If you are traveling internationally, you will need to prepare documentation, sometimes even months prior to your flight. Additionally, many countries outside of Australia will require a period of quarantine, and most countries your pet visits will almost invariably require them to be in quarantine in Australia too. This can be a difficult time for both you and your pet. If you have planned your travels well however, the period of time you will be separated, can be as little as 10 days.
Your pet must be contained at all times in transit. This is for their safety. It is worthwhile purchasing a crate (airline approved) or at least hiring one well before you travel, so that you can train your pet to use it as a safe place. I spent two weeks training Chester to utilise his crate as a sleeping hut, which he loved. When it was time for him to travel in the crate, it was far less stressful for him. It is strongly recommended against sedating your pet, because it can reduce their blood pressure and cause dehydration. Additionally, in times of turbulence, your pet may not be able to balance as well as they might if they were completely alert.
The breed of your dog is also very important to consider, as is the climate when traveling. Temperatures over the high 20’s would be a cause of concern in my opinion. Additionally dogs who are brachycephalic (short snouts such as bull dogs) can suffer overheating in high temperatures. I would strongly advise against flying a breed like this, particularly in higher temperatures.

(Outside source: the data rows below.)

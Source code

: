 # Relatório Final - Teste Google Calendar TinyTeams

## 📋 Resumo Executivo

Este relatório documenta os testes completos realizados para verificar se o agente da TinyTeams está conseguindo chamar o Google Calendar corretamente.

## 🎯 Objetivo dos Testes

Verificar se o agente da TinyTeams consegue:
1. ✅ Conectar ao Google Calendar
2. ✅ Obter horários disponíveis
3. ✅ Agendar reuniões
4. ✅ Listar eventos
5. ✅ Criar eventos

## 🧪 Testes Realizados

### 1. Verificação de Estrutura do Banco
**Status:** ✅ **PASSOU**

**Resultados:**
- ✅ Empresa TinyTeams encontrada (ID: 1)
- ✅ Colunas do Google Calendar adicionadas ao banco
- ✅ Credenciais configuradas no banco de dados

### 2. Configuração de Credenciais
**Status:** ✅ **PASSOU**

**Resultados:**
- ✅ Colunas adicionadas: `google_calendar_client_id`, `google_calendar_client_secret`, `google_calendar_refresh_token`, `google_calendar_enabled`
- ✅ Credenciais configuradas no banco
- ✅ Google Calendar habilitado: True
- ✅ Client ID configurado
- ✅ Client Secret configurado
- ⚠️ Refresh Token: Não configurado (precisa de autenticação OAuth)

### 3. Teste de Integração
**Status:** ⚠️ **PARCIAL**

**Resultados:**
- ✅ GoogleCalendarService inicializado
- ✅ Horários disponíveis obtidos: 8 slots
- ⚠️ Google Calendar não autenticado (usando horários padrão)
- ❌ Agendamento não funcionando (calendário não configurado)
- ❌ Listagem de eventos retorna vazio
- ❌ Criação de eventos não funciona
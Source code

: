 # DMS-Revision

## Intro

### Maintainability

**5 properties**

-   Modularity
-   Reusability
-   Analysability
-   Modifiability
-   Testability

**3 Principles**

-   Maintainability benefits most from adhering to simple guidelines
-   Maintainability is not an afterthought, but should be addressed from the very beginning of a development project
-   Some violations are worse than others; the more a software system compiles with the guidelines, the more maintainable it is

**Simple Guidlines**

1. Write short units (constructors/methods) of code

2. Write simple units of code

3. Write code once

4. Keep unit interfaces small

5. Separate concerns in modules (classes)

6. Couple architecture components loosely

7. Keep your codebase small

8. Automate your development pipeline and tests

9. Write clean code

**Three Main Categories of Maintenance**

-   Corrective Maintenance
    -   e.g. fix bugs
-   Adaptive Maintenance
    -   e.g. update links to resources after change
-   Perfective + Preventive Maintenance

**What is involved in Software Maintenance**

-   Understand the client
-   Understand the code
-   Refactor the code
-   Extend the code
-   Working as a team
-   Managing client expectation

Your pet is not supervised during the flight, but is provided with water during transit. The crew and pilot are aware that there are live animals on their planes, so your pet’s cabin is air pressurised and air conditioned. I never feed my dogs before traveling, as it can cause nausea and distress. As soon as the plane lands, your pet should be the ground crew’s first priority, so you are able to collect them in domestic transit within an hour. It is important to try and not fuss over them, when you meet them at your destination. Be calm and provide an energy that helps them recover from any anxiety as quickly as possible. They will probably want to go to the toilet, so most collection points are grassed and accessible.
For me, it is so important that my pets feel safe and cared for. Sometimes, this means that they stay home with a loving pet sitter, whilst I work for a week or two. Particularly with puppies, it is imperative that their critical period of development is not hindered with a negative travel experience. Ideally, all traveling for pets would be stress free, however, in reality, it rarely is. This is once again because most of the control and predictability is taken from them.
Whilst some stress may inevitable, there is no reason why you cannot make the experience as positive and comfortable as humanly possible. Here’s how:
- Provide familiar and calming scents in the crate
- Pre-train your pet to use the crate comfortably at home first
- Be calm and positive
- Be organised with your paper work
- Have water and poo bags with you for drop off and pick up (some airports have toilet points inside)
- Avoid traveling by plane if it is not necessary
- Avoid sedating your pet (sedating yourself might be a different story)
- Ensure your pet is microchipped and has their correct identification on the crate
- Ensure your contact details are up-to-date and correct
Bon Voyage and enjoy seeing your pet explore their new surrounds. Look for the signs of stress and work to alleviate these by being prepared and calm. If at any point you are not convinced your pet is comfortable enough to travel, let an airline staff member know. They are always very supportive and caring of your pet’s needs. In the meantime, can we campaign for our dogs to be in the cabin with us? I wonder which airline we should contact first. Any ideas?